Je me jetais sur cet ouvrage sans trop savoir qu’y trouver : une charge agressive contre toutes les pratiques modernes du « DP », une attaque en règle de certaines des pratiques qui sont les miennes ? Intéressant ! Ça ne s’est pas tout à fait passé comme ça. Phrase après phrase j’ai dit « oui », « ha mais oui ! », « c’est pas faux », « en effet », « ha c’est intéressant », « pourquoi pas », « bon là c’est un peu extrême ou caricatural mais…»… je l’ai lu d’une seule traite, c’est dire si je fus captivée.

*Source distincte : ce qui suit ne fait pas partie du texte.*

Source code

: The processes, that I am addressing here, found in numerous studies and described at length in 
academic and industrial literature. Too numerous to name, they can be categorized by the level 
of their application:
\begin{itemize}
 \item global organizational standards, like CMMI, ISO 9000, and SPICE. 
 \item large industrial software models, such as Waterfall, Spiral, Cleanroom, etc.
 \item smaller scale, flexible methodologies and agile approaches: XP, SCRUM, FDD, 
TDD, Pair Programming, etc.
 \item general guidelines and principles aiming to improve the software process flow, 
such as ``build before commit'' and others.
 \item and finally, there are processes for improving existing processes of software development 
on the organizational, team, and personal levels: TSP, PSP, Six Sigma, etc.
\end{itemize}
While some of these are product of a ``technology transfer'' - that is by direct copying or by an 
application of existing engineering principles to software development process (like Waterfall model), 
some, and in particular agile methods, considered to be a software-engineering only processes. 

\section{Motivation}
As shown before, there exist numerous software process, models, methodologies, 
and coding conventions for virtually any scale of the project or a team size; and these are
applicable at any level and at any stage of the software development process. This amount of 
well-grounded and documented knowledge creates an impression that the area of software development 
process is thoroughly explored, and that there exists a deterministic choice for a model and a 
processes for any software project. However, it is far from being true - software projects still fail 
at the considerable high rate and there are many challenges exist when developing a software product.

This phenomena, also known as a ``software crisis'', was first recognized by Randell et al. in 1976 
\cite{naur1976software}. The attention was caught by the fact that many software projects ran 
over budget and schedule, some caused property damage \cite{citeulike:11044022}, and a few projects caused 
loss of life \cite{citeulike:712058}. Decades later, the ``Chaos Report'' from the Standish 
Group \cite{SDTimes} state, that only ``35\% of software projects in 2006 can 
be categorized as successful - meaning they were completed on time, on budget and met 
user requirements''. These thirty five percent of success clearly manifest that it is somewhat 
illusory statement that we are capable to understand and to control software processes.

Je pouvais suivre le chemin mental de l’auteur, la fluidité de sa pensée. Trop souvent les écrits rabâchent inlassablement la même idée, ici ça « coule comme de l’eau ». « Quel joli cerveau » ai-je pensé. Le fond n’est pas en reste. Il ne s’agit pas ici d’une accusation sans fondement de pratiquants ciblés du DP, mais une tentative de lecture du « phénomène » étayée et argumentée et c’est un point de vue que nous ne devrions pas occulter. J’ai bien observé ces injonctions au « développement personnel » ces « tu dois, il faut », ces paradigmes certifiant le bonheur « personnel » qui ressemblent bien trop à de nouveaux dogmes.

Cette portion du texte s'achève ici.